── Record extracts ──

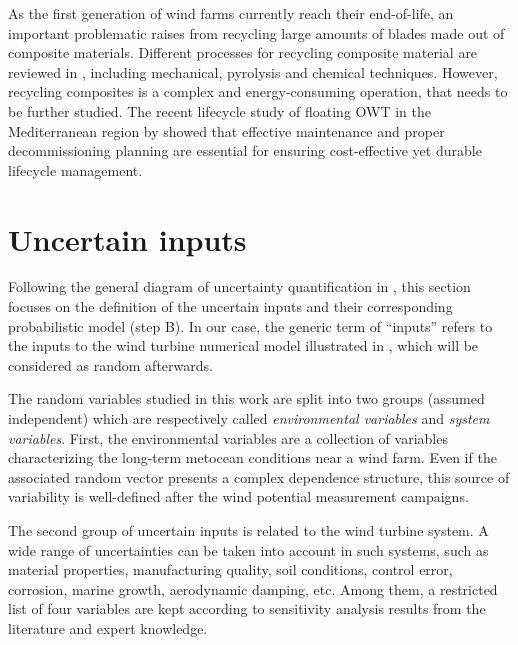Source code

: As the first generation of wind farms currently reach their end-of-life, an important problematic raises from recycling large amounts of blades made out of composite materials. 
Different processes for recycling composite material are reviewed in \citet{jensen_2018_blade_recycling}, including mechanical, pyrolysis and chemical techniques. 
However, recycling composites is a complex and energy-consuming operation, that needs to be further studied. 
The recent lifecycle study of floating OWT in the Mediterranean region by \citet{pulselli_2022_FOWT_lifecycle} showed that effective maintenance and 
proper decommissioning planning are essential for ensuring cost-effective yet durable lifecycle management.  




\section{Uncertain inputs} \label{sec:owt_uncertainties}

Following the general diagram of uncertainty quantification in , this section focuses on the definition of the uncertain inputs and their corresponding probabilistic model (step B). 
In our case, the generic term of ``inputs'' refers to the inputs to the wind turbine numerical model illustrated in , which will be considered as random afterwards. 

The random variables studied in this work are split into two groups (assumed independent) which are respectively called \textit{environmental variables} and \textit{system variables}. 
First, the environmental variables are a collection of variables characterizing the long-term metocean conditions near a wind farm.
Even if the associated random vector presents a complex dependence structure, this source of variability is well-defined after the wind potential measurement campaigns. 

The second group of uncertain inputs is related to the wind turbine system. 
A wide range of uncertainties can be taken into account in such systems, such as material properties, manufacturing quality, soil conditions, control error, corrosion, marine growth, aerodynamic damping, etc.  
Among them, a restricted list of four variables are kept according to sensitivity analysis results from the literature and expert knowledge.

───

Using the records above, write out exactly the lines from the one containing "First, the environmental" through the last, and add nothing.

First, the environmental variables are a collection of variables characterizing the long-term metocean conditions near a wind farm.
Even if the associated random vector presents a complex dependence structure, this source of variability is well-defined after the wind potential measurement campaigns. 

The second group of uncertain inputs is related to the wind turbine system. 
A wide range of uncertainties can be taken into account in such systems, such as material properties, manufacturing quality, soil conditions, control error, corrosion, marine growth, aerodynamic damping, etc.  
Among them, a restricted list of four variables are kept according to sensitivity analysis results from the literature and expert knowledge.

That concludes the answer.